Publisher’s note Springer Nature remains neutral with regard to jurisdictional claims in published maps and institutional affiliations.

Extended data

Extended Data Fig. 1 Deconvolution experiments.

ac, Synthetic data. Receiver operating characteristic (ROC) curves for pixel-level classification of the three transcriptional subtypes: blue circle (a), red square (b), and yellow triangle (c). Dashed lines show baselines constructed by predicting the observed pixel-average in each measurement location. Ribbons indicate minima and maxima over predictions in 10 random synthetic image patches. df, Biological data. d, The ground truth expression data is downsampled by merging neighboring measurement locations and summing their count values XA + XB = X. The model is trained on the downsampled data X and used to predict the component counts XA and XB for each gene. e, Predicted direction against ground truth for observations with a 95% credibility of one component having a strictly higher expression than the other. Points show the medians of the predictive distributions, and error bars indicate 90% credibility intervals. Colors indicate if the predicted direction is the same as the ground truth direction. The dashed line indicates identity. For readability, points are only shown for the 10 highest-expressed genes.

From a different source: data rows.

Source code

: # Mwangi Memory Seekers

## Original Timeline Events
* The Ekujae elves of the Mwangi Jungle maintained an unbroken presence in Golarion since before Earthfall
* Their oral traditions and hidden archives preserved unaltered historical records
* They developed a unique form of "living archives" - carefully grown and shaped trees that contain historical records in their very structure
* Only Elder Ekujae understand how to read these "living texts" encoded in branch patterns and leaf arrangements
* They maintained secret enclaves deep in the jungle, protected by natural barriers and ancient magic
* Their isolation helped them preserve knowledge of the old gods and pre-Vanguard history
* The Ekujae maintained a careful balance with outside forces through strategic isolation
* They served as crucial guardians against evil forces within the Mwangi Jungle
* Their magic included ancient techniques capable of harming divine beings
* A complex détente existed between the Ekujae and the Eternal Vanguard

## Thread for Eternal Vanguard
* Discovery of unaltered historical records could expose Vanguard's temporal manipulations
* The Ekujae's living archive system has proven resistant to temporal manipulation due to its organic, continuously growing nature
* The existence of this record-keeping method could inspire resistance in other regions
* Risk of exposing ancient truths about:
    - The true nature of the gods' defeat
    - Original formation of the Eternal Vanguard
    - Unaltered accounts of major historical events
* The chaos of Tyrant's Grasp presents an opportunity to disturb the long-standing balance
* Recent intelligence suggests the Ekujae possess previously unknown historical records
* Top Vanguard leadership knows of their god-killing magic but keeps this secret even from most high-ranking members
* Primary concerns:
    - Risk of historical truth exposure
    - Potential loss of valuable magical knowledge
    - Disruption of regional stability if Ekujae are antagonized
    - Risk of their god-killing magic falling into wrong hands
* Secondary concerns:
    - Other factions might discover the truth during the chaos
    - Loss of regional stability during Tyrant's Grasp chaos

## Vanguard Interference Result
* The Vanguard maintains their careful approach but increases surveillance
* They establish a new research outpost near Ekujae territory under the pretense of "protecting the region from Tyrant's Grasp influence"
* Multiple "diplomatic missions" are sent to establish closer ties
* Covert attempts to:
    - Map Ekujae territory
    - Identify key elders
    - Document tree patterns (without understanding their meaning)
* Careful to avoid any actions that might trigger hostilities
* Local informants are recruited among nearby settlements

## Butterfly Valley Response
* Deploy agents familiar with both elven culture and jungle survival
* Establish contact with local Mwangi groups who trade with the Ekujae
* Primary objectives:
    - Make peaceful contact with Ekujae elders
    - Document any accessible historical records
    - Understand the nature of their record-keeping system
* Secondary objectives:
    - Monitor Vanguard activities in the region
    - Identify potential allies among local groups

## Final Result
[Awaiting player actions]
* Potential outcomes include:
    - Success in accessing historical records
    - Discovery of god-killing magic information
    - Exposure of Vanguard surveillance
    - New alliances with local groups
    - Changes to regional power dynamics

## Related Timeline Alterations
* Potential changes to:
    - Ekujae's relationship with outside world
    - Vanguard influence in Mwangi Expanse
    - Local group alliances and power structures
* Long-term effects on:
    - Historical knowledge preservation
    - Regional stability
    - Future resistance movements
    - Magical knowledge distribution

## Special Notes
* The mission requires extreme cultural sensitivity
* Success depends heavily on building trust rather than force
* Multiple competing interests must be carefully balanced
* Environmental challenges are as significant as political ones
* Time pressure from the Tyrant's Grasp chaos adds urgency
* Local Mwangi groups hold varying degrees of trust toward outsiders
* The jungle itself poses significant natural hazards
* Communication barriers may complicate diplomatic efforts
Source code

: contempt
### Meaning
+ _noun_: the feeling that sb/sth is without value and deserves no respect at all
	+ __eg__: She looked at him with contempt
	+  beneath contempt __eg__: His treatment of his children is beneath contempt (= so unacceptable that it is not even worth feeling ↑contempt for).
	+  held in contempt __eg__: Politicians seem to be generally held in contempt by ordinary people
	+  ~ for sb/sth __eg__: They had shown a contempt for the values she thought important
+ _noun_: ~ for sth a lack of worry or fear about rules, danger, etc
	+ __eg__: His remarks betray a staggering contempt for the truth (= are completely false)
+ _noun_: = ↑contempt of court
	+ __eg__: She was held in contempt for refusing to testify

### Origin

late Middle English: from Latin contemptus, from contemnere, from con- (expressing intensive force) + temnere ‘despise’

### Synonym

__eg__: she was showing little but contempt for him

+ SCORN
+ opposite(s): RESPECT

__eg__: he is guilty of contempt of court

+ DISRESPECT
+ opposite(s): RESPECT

Hexagonal bins show observations for all genes (n = 12 776). Statistics are based on all genes. f, Directional misprediction against prediction uncertainty. In red, points indicate the 50th and error bars the 5th and 95th percentiles in evenly distributed bins.

Extended Data Fig. 2 Comparison of inferred super-resolved expression maps to in situ hybridization reference data.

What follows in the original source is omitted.